EXERCISE BRIEF:
Return the lines of the data below in which the string "following" occurs.

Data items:
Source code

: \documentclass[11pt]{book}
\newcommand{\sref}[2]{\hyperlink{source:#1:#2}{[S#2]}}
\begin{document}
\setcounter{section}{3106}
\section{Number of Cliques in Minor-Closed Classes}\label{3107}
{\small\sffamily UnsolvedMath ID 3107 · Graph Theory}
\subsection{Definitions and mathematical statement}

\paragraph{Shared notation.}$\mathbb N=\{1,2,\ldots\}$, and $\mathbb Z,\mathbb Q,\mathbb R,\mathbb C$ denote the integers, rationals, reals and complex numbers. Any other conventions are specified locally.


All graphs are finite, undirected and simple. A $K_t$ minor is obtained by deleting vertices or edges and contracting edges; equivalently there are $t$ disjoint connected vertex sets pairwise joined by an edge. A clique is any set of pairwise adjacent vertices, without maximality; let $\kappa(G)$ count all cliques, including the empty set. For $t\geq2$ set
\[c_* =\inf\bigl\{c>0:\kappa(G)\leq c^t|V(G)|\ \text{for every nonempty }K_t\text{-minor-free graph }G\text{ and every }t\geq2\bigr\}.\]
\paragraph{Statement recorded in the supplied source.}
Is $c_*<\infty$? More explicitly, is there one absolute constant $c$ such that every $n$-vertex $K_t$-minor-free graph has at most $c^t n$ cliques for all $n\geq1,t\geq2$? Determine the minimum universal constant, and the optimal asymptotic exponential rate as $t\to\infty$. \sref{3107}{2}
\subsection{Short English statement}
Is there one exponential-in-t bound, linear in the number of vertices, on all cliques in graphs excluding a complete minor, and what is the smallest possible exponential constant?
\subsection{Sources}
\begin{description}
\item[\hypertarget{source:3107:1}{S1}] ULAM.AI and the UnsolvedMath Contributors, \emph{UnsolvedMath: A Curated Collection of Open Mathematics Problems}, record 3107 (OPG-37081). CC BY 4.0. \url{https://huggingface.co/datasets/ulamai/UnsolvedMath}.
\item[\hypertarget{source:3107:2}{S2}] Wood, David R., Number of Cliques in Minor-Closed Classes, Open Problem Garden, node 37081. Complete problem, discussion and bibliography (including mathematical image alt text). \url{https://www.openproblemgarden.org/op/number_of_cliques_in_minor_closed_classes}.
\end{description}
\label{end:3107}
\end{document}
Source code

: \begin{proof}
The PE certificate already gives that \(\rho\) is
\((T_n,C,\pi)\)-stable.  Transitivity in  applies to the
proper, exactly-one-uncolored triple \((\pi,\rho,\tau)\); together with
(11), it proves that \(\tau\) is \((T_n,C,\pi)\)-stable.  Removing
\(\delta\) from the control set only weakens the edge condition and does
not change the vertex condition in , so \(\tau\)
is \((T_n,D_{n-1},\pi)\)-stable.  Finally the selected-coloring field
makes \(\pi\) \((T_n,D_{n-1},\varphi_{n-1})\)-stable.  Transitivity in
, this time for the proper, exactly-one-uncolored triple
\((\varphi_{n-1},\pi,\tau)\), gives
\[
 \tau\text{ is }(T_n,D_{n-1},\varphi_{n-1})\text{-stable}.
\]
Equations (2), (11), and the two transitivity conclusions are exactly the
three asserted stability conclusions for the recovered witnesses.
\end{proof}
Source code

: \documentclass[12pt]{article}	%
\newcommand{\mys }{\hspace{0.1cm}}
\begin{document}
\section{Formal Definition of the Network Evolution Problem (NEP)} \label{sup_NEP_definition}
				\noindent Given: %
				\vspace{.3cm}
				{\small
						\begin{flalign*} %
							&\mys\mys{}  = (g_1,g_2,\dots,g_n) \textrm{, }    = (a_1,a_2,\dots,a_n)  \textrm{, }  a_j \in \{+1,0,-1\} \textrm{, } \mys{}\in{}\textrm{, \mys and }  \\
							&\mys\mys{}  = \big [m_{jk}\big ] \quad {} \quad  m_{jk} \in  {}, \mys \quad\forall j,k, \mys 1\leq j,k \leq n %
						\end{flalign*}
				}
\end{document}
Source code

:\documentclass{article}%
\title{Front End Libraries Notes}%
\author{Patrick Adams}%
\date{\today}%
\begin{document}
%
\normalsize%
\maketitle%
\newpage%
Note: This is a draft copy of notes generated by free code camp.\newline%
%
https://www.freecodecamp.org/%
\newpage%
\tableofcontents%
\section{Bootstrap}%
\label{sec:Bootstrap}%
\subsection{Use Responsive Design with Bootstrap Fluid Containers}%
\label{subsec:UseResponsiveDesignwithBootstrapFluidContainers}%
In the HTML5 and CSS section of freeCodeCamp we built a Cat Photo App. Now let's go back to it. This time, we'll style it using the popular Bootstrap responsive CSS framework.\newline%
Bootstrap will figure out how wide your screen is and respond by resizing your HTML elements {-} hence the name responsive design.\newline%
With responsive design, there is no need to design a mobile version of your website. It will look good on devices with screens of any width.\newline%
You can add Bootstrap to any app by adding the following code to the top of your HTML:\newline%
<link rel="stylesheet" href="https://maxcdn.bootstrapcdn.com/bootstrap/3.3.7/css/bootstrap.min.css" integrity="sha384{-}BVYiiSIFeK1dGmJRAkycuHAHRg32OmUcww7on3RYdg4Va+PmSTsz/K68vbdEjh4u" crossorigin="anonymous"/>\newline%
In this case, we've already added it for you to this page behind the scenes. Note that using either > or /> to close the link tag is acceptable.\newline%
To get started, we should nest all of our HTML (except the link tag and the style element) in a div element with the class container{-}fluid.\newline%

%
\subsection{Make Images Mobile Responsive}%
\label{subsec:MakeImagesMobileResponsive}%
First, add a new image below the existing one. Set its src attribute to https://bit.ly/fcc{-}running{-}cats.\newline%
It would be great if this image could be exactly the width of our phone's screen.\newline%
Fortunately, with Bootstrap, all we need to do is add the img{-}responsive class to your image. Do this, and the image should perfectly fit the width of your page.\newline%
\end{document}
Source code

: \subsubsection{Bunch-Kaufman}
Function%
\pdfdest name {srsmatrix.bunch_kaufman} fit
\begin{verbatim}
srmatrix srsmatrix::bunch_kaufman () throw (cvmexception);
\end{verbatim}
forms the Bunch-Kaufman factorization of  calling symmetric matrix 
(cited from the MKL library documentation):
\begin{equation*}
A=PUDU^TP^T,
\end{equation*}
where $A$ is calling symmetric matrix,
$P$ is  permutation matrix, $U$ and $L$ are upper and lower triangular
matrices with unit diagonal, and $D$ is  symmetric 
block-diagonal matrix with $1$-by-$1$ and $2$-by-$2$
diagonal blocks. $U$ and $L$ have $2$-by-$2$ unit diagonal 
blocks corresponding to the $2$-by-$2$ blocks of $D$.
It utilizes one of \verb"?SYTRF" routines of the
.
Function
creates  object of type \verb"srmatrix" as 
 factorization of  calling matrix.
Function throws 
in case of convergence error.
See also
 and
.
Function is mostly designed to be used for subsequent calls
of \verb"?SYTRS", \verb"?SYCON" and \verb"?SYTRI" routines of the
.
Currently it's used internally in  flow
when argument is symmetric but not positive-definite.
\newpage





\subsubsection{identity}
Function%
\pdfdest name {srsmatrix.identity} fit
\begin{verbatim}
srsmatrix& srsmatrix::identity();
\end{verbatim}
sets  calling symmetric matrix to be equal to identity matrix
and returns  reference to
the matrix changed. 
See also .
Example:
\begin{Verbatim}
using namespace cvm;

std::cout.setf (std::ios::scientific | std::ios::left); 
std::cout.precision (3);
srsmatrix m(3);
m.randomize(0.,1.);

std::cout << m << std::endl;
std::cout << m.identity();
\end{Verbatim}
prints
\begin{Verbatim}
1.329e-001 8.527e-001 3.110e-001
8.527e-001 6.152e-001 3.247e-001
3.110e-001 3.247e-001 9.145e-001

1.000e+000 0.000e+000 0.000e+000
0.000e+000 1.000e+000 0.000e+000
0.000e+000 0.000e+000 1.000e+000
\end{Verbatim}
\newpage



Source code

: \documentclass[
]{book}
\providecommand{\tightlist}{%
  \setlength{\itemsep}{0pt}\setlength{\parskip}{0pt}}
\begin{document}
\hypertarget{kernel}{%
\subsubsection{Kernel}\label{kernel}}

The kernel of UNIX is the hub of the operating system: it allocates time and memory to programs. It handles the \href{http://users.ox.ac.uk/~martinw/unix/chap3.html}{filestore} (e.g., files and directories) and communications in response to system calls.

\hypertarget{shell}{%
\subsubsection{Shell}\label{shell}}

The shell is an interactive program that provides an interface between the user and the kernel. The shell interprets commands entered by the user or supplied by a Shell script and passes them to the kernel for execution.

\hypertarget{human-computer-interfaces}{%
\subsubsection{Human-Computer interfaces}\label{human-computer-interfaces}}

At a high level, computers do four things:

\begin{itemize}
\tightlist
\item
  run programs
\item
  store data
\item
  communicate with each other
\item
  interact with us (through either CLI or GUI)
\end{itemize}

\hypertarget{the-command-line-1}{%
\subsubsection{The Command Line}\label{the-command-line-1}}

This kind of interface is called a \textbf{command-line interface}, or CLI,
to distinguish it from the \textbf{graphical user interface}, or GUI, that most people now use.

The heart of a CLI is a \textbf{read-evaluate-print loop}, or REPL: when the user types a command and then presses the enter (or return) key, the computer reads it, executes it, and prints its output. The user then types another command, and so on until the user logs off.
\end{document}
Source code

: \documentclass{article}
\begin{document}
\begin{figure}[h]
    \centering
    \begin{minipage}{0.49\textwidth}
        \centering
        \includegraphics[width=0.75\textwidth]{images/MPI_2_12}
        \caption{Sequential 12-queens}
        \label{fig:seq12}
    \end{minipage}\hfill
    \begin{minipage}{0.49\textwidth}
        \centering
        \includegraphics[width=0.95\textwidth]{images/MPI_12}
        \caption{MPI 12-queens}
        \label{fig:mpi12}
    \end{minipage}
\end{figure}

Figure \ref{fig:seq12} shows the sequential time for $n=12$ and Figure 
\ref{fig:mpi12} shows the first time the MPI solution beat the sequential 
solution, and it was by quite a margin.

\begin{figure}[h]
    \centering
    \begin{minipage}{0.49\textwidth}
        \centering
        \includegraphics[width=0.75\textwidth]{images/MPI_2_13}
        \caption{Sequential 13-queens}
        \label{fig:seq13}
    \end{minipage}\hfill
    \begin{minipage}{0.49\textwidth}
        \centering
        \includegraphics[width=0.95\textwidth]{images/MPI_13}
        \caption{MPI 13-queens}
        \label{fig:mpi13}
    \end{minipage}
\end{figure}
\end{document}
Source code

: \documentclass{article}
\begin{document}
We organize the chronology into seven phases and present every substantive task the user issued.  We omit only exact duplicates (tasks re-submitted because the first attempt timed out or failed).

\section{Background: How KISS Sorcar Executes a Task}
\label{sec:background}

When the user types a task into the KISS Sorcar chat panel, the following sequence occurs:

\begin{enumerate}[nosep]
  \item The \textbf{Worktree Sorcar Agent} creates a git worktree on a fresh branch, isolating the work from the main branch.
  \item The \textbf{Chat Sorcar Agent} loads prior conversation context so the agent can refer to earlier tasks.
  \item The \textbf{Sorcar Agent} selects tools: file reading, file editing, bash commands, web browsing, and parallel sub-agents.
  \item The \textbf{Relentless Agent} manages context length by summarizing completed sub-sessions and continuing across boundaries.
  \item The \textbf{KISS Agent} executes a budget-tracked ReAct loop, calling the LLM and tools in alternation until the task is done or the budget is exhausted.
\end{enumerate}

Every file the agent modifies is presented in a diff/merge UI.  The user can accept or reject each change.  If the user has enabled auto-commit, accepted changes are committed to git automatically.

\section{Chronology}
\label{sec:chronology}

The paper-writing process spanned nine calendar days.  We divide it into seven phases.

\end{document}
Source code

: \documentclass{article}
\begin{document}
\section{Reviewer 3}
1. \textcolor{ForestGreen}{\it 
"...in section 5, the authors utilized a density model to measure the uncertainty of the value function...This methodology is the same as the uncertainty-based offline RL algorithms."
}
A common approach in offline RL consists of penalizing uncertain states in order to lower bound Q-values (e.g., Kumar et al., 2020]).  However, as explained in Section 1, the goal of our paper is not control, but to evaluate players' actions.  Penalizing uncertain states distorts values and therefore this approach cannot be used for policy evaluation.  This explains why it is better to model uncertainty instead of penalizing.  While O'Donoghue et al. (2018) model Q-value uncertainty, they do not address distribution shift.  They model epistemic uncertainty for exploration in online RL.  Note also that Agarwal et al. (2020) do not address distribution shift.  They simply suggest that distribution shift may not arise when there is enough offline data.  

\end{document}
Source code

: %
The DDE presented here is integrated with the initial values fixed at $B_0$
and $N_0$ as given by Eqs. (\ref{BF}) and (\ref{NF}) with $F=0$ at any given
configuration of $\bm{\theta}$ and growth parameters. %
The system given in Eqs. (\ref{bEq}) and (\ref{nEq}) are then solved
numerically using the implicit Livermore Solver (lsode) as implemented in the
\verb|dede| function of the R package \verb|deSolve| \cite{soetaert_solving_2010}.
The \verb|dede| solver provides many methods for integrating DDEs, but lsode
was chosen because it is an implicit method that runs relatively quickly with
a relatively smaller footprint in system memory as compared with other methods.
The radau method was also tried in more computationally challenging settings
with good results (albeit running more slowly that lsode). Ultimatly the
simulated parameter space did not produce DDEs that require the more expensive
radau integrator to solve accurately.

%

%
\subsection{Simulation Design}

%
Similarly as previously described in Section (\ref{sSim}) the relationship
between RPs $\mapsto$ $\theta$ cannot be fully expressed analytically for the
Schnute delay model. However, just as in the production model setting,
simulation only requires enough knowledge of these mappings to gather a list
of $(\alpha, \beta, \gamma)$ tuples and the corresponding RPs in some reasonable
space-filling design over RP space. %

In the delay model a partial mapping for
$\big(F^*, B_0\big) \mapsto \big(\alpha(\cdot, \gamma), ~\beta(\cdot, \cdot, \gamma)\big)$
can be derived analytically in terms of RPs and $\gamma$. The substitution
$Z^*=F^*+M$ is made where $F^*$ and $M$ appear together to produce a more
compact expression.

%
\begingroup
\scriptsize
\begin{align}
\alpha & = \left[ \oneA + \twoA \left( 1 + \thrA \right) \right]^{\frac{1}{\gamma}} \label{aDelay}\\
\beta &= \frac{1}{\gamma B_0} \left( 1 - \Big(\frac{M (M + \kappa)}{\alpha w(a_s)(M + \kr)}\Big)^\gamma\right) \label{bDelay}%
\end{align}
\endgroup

PROBLEM SOLUTION:
You can add Bootstrap to any app by adding the following code to the top of your HTML:\newline%
When the user types a task into the KISS Sorcar chat panel, the following sequence occurs:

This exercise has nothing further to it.